The multinational confectionery manufacturer of Milka, Côte d'Or, Toblerone and Cadbury chocolate, as well as Barny bears, Belvita and Oreo cookies, lost nearly 4% of its market caps overnight, despite the freshly released quarterly numbers, which confirmed its continues financial growth in terms of both sales and profits. Its EPS (equity per share) was $0.84 in the Christmas quarter vs $0.78 on average market expectations, 2.5% QoQ and 15% YoY, on record revenue of $9.32 billion.
The crowd and some experts "blamed" Mondelez results in excessive contribution from price hikes, which logically led organic (physical) sales volumes to a 0.4% in the quarter. In particular, organic sales volume in North America saw a 5.5% decline, down from a 4.6% rise in Q3, to follow the price growth by 7.4% in the region. Further demand expansion could be limited due to cash-strapped consumers as many households were battered by inflation pressure, trying to cut back spending and save some extra money. Surely, many families do it, but the scale of the potential problem could be exaggerated when one applies it to crackers for a healthy breakfast and some chocolate for an afternoon tea and children.

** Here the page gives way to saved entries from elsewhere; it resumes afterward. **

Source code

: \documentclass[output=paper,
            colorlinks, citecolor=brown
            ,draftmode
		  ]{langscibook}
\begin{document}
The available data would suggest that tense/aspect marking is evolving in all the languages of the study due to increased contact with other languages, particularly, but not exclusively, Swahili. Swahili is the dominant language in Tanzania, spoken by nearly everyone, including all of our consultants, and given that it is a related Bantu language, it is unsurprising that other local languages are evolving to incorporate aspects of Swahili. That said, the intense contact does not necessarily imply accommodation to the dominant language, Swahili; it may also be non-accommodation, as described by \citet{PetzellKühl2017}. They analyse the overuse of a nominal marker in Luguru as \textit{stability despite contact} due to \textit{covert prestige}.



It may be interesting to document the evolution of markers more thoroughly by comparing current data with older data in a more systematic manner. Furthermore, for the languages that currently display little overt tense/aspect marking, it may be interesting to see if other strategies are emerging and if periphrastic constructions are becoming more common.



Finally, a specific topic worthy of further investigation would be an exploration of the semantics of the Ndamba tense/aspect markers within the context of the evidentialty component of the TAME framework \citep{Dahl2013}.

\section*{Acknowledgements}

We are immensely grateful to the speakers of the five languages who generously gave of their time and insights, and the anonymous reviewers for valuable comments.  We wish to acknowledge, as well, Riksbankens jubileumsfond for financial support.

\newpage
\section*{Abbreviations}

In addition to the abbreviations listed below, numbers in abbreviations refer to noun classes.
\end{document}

Nevertheless, lower volumes in units provide higher efficiency in terms of money, thanks to price factor contribution, so that the company's profit margin of 37.3% exceeded consensus estimates of 36.7%, even though it declined from 38.7% in Q3. Net revenue growth is at 7.1%. We feel that the current situation does not look so severe to justify complete nullifying of the Mondelez share price rise in January. Mondelez marketers know what they are doing when raising prices for the company's target audience. A temporary downturn in the company's value is likely to be changed by another wave of recovery, and the current discount in the stock's price may soon be attractive for a new "generation" of bullish bets.